Expert on herbicide effects on frogs opens College Lecture Series

A biologist who made national news with his research into the effects of a common pesticide on frogs will speak at Bates College at 7 p.m. Monday, Sept. 22, in Chase Hall Lounge, 56 Campus Ave.

Tyrone Hayes’ talk is titled “From Silent Spring to Silent Night: What Do Frogs Tell Us About Human Health?” The first event in the 2008-09 College Lecture Series at Bates, the lecture is open to the public at no cost.
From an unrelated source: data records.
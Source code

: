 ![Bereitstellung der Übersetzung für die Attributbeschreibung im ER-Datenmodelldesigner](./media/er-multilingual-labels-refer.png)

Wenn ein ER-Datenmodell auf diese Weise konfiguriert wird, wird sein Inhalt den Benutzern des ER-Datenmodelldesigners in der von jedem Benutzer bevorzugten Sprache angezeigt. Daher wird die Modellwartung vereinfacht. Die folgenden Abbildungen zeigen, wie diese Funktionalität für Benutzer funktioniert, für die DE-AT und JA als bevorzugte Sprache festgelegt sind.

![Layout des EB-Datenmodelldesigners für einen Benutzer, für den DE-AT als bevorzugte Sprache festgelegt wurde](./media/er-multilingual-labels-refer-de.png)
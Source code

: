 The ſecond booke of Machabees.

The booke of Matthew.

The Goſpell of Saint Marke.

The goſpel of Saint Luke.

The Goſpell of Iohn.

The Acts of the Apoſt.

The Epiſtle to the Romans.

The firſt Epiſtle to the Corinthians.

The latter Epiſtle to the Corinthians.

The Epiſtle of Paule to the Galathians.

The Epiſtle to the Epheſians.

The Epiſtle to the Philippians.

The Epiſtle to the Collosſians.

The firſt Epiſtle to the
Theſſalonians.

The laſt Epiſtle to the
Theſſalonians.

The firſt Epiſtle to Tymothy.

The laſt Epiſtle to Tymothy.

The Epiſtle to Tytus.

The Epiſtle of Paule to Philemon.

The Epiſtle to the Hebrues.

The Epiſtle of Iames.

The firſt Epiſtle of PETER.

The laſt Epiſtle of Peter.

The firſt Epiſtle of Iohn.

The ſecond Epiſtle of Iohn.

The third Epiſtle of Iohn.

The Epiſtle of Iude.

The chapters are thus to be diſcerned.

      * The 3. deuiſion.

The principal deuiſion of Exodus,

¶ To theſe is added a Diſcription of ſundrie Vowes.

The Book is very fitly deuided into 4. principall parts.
An associate professor of integrative biology at the University of California, Berkeley, Hayes published research early in this decade that indicated a connection between extremely low environmental levels of atrazine, an herbicide commonly used by corn growers, and interference with gender differentiation in frogs.

Among other effects, the atrazine exposure caused male frogs to grow ovaries as well as testes, and altered the development of the frogs’ voice boxes, which would impair their ability to find mates.

“Why should we care about frogs?” Hayes asked during a 2007 presentation of “From Silent Spring to Silent Night” at the College of Wooster. “Because frogs have the same hormones as humans, so whatever happens to them as a result of atrazine could also happen to us.”

At Wooster, Hayes criticized the U.S. Environmental Protection Agency for its refusal to ban atrazine, despite the fact that much of its own research has identified the dangers. The European Union imposed a ban on the substance that took effect last year.

“He also blasted the manufacturer of atrazine (Syngenta), which admitted that its employees had eight times the national average of prostate cancer,” states a summary of the presentation on the College of Wooster Web site.

Continuing in the vein of environmental issues, the Bates Lecture Series returns with Naomi Oreskes, author of the influential 2004 essay “Beyond the Ivory Tower: The Scientific Consensus on Climate Change,” at 7 p.m., Monday, Oct. 20 in Chase Hall Lounge.

A historian of science of the University of California, San Diego, Oreskes will discuss the science of climate change and the idea of scientific consensus. Her essay has been cited in such publications as The New Yorker, USA TODAY and Parade, as well as in Al Gore’s documentary “An Inconvenient Truth.”